Stored data entries:
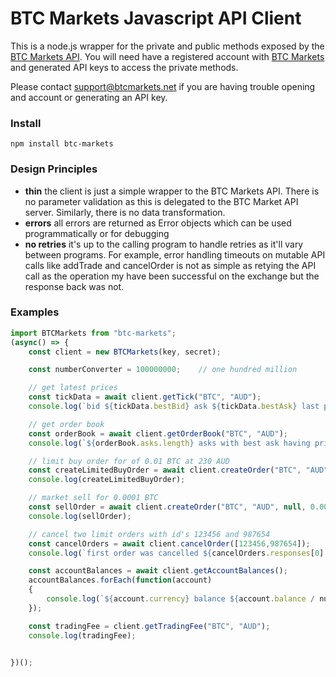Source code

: BTC Markets Javascript API Client
===============

This is a node.js wrapper for the private and public methods exposed by the [BTC Markets API](https://github.com/BTCMarkets/API).
You will need have a registered account with [BTC Markets](https://btcmarkets.net) and generated API keys to access the private methods.

Please contact support@btcmarkets.net if you are having trouble opening and account or generating an API key. 

### Install

`npm install btc-markets`

### Design Principles
- **thin** the client is just a simple wrapper to the BTC Markets API. There is no parameter validation as this is delegated to the BTC Market API server. Similarly, there is no data transformation.
- **errors** all errors are returned as Error objects which can be used programmatically or for debugging
- **no retries** it's up to the calling program to handle retries as it'll vary between programs. For example, error handling timeouts on mutable API calls like addTrade and cancelOrder is not as simple as retying the API call as the operation my have been successful on the exchange but the response back was not.


### Examples

```js
import BTCMarkets from "btc-markets";
(async() => {
    const client = new BTCMarkets(key, secret);

    const numberConverter = 100000000;    // one hundred million

    // get latest prices
    const tickData = await client.getTick("BTC", "AUD");
    console.log(`bid ${tickData.bestBid} ask ${tickData.bestAsk} last price ${tickData.lastPrice}`);

    // get order book
    const orderBook = await client.getOrderBook("BTC", "AUD");
    console.log(`${orderBook.asks.length} asks with best ask having price ${orderBook.asks[0][0]} and amount ${orderBook.asks[0][1]}`);

    // limit buy order for of 0.01 BTC at 230 AUD
    const createLimitedBuyOrder = await client.createOrder("BTC", "AUD", 230 * numberConverter, 0.01 * numberConverter, 'Bid', 'Limit', "10001");
    console.log(createLimitedBuyOrder);

    // market sell for 0.0001 BTC
    const sellOrder = await client.createOrder("BTC", "AUD", null, 0.0001 * numberConverter, 'Ask', 'Market', null);
    console.log(sellOrder);

    // cancel two limit orders with id's 123456 and 987654
    const cancelOrders = await client.cancelOrder([123456,987654]);
    console.log(`first order was cancelled ${cancelOrders.responses[0].success}`);

    const accountBalances = await client.getAccountBalances();
    accountBalances.forEach(function(account)
    {
        console.log(`${account.currency} balance ${account.balance / numberConverter} pending ${account.pendingFunds / numberConverter}`);
    });

    const tradingFee = client.getTradingFee("BTC", "AUD");
    console.log(tradingFee);


})();

```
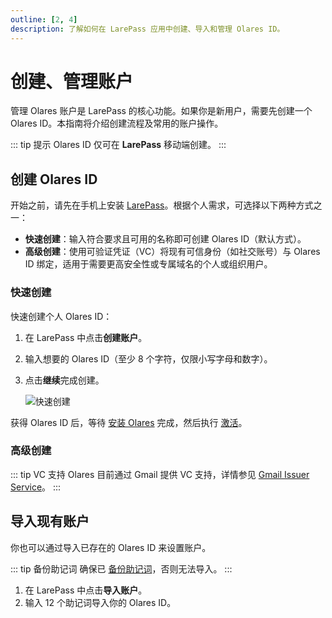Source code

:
 ```yaml
---
outline: [2, 4]
description: 了解如何在 LarePass 应用中创建、导入和管理 Olares ID。
---
```


# 创建、管理账户

管理 Olares 账户是 LarePass 的核心功能。如果你是新用户，需要先创建一个 Olares ID。本指南将介绍创建流程及常用的账户操作。

::: tip 提示
Olares ID 仅可在 **LarePass** 移动端创建。
:::

## 创建 Olares ID

开始之前，请先在手机上安装 [LarePass](https://olares.cn/larepass)。根据个人需求，可选择以下两种方式之一：

- **快速创建**：输入符合要求且可用的名称即可创建 Olares ID（默认方式）。  
- **高级创建**：使用可验证凭证（VC）将现有可信身份（如社交账号）与 Olares ID 绑定，适用于需要更高安全性或专属域名的个人或组织用户。

### 快速创建

快速创建个人 Olares ID：

1. 在 LarePass 中点击**创建账户**。  
2. 输入想要的 Olares ID（至少 8 个字符，仅限小写字母和数字）。  
3. 点击**继续**完成创建。  

   ![快速创建](/images/manual/larepass/create-olares-id.png)

获得 Olares ID 后，等待 [安装 Olares](../get-started/install-olares.md) 完成，然后执行 [激活](../get-started/activate-olares.md)。

### 高级创建

::: tip VC 支持
Olares 目前通过 Gmail 提供 VC 支持，详情参见 [Gmail Issuer Service](/developer/contribute/olares-id/verifiable-credential/olares.md#gmail-issuer-service)。
:::

<Tabs>
<template #个人-Olares-ID>

1. 在 LarePass 中点击**创建账户**。  
2. 在创建页面右上角点击 <i class="material-symbols-outlined">display_settings</i>。  
3. 在**高级账户创建**页面选择 **个人 Olares ID**。  
   ![高级创建](/images/manual/larepass/advanced_creation.png)  
4. 选择 Gmail VC 选项，按提示完成 Gmail 身份验证后点击**继续**。  
5. 绑定完成后点击**继续**，即可查看你的 Olares ID 信息。  
   ![绑定 VC 后的 Olares ID](/images/manual/larepass/individual_olares_id_vc.png)
</template>
<template #组织-Olares-ID>

::: tip 提示
需先在 Olares Space 中 [配置自定义域名](/zh/space/host-domain.md#add-your-domain) 并在 LarePass 创建对应组织。
:::

1. 在 LarePass 中点击 **创建账户**。  
2. 在创建页面右上角点击 <i class="material-symbols-outlined">display_settings</i>。  
3. 在**高级账户创建**页面选择**组织 Olares ID** > **加入现有组织**。  
   ![高级创建（组织）](/images/manual/larepass/advanced_creation_org.png)  
4. 输入组织的域名并点击**继续**。  
5. 通过邮箱绑定 VC，目前仅支持 Gmail 与 Google Workspace 邮箱。  
   ![组织 ID VC](/images/manual/larepass/organization_olares_id.png)  

完成后，你将获得组织 Olares ID。
</template>
</Tabs>

## 导入现有账户

你也可以通过导入已存在的 Olares ID 来设置账户。

::: tip 备份助记词
确保已 [备份助记词](back-up-mnemonics.md)，否则无法导入。
:::

1. 在 LarePass 中点击**导入账户**。  
2. 输入 12 个助记词导入你的 Olares ID。  
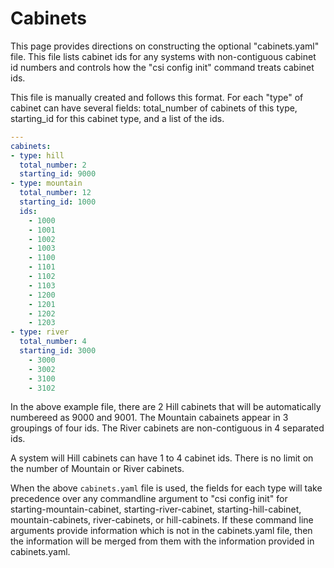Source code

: # Cabinets

This page provides directions on constructing the optional "cabinets.yaml" file. This file lists cabinet ids for any systems with non-contiguous cabinet id numbers and controls how the "csi config init" command treats cabinet ids.

This file is manually created and follows this format. For each "type" of cabinet can have several fields: total_number of cabinets of this type, starting_id for this cabinet type, and a list of the ids.

```yaml
---
cabinets:
- type: hill
  total_number: 2
  starting_id: 9000
- type: mountain
  total_number: 12
  starting_id: 1000
  ids:
    - 1000
    - 1001
    - 1002
    - 1003
    - 1100
    - 1101
    - 1102
    - 1103
    - 1200
    - 1201
    - 1202
    - 1203
- type: river
  total_number: 4
  starting_id: 3000
    - 3000
    - 3002
    - 3100
    - 3102
```

In the above example file, there are 2 Hill cabinets that will be automatically numbereed as 9000 and 9001.   The Mountain cabainets appear in 3 groupings of four ids.  The River cabinets are non-contiguous in 4 separated ids.

A system will Hill cabinets can have 1 to 4 cabinet ids.  There is no limit on the number of Mountain or River cabinets.

When the above `cabinets.yaml` file is used, the fields for each type will take precedence over any commandline argument to "csi config init" for starting-mountain-cabinet, starting-river-cabinet, starting-hill-cabinet, mountain-cabinets, river-cabinets, or hill-cabinets.  If these command line arguments provide information which is not in the cabinets.yaml file, then the information will be merged from them with the information provided in cabinets.yaml.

Task to carry out: Filtering the entries above by the word "await", copy each line that matches.

Your response:
    const tickData = await client.getTick("BTC", "AUD");
    const orderBook = await client.getOrderBook("BTC", "AUD");
    const createLimitedBuyOrder = await client.createOrder("BTC", "AUD", 230 * numberConverter, 0.01 * numberConverter, 'Bid', 'Limit', "10001");
    const sellOrder = await client.createOrder("BTC", "AUD", null, 0.0001 * numberConverter, 'Ask', 'Market', null);
    const cancelOrders = await client.cancelOrder([123456,987654]);
    const accountBalances = await client.getAccountBalances();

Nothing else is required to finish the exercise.